- Exercise data:
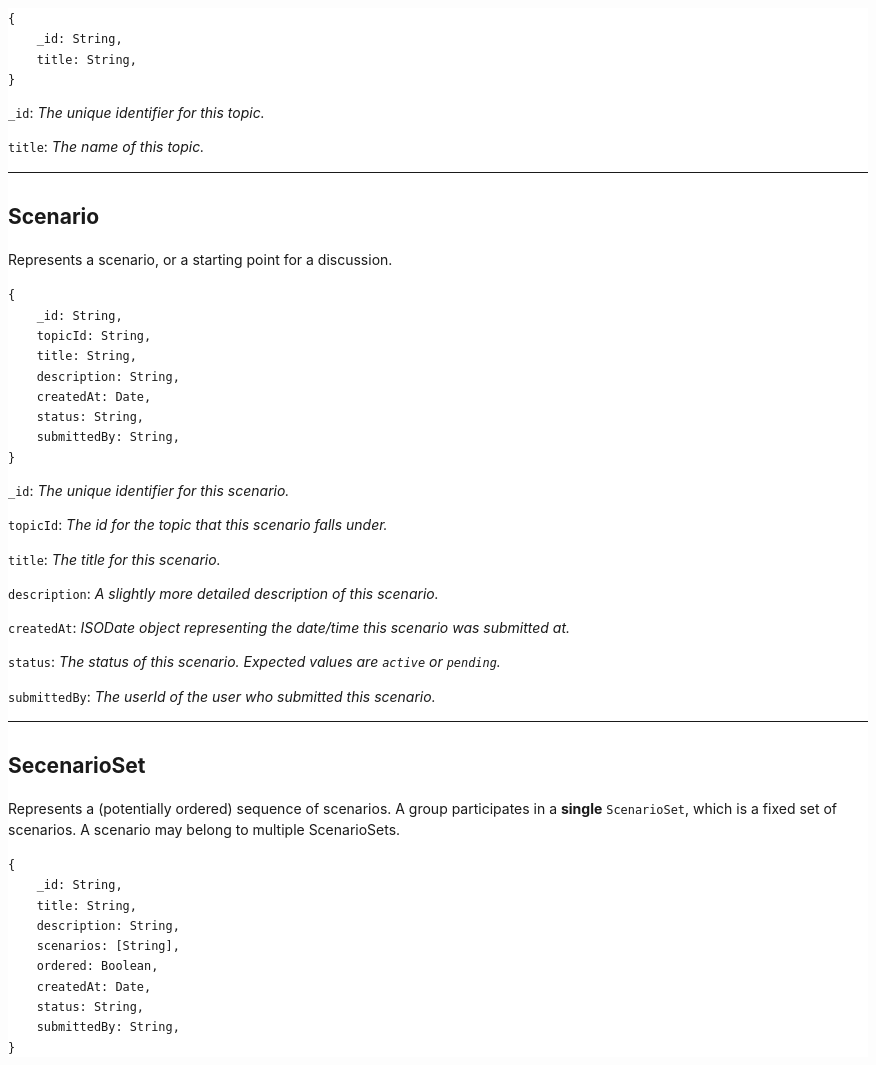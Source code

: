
 ```
{
    _id: String,
    title: String,
}
```

`_id`: *The unique identifier for this topic.*

`title`: *The name of this topic.*

---
## Scenario
Represents a scenario, or a starting point for a discussion. 

```
{
    _id: String,
    topicId: String,
    title: String,
    description: String,
    createdAt: Date,
    status: String,
    submittedBy: String,
}
```

`_id`: *The unique identifier for this scenario.*

`topicId`: *The id for the topic that this scenario falls under.*

`title`: *The title for this scenario.*

`description`: *A slightly more detailed description of this scenario.*

`createdAt`: *ISODate object representing the date/time this scenario was submitted at.*

`status`: *The status of this scenario. Expected values are `active` or `pending`.*

`submittedBy`: *The userId of the user who submitted this scenario.*

---
## SecenarioSet
Represents a (potentially ordered) sequence of scenarios. A group participates in a **single** `ScenarioSet`, which is a fixed set of scenarios. A scenario may belong to multiple ScenarioSets.

```
{
    _id: String,
    title: String,
    description: String,
    scenarios: [String],
    ordered: Boolean,
    createdAt: Date,
    status: String,
    submittedBy: String,
}
```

- Exercise description:
Go through the material above, find each line with the string "ordered", and copy it.

- Exercise result:
Represents a (potentially ordered) sequence of scenarios. A group participates in a **single** `ScenarioSet`, which is a fixed set of scenarios. A scenario may belong to multiple ScenarioSets.
    ordered: Boolean,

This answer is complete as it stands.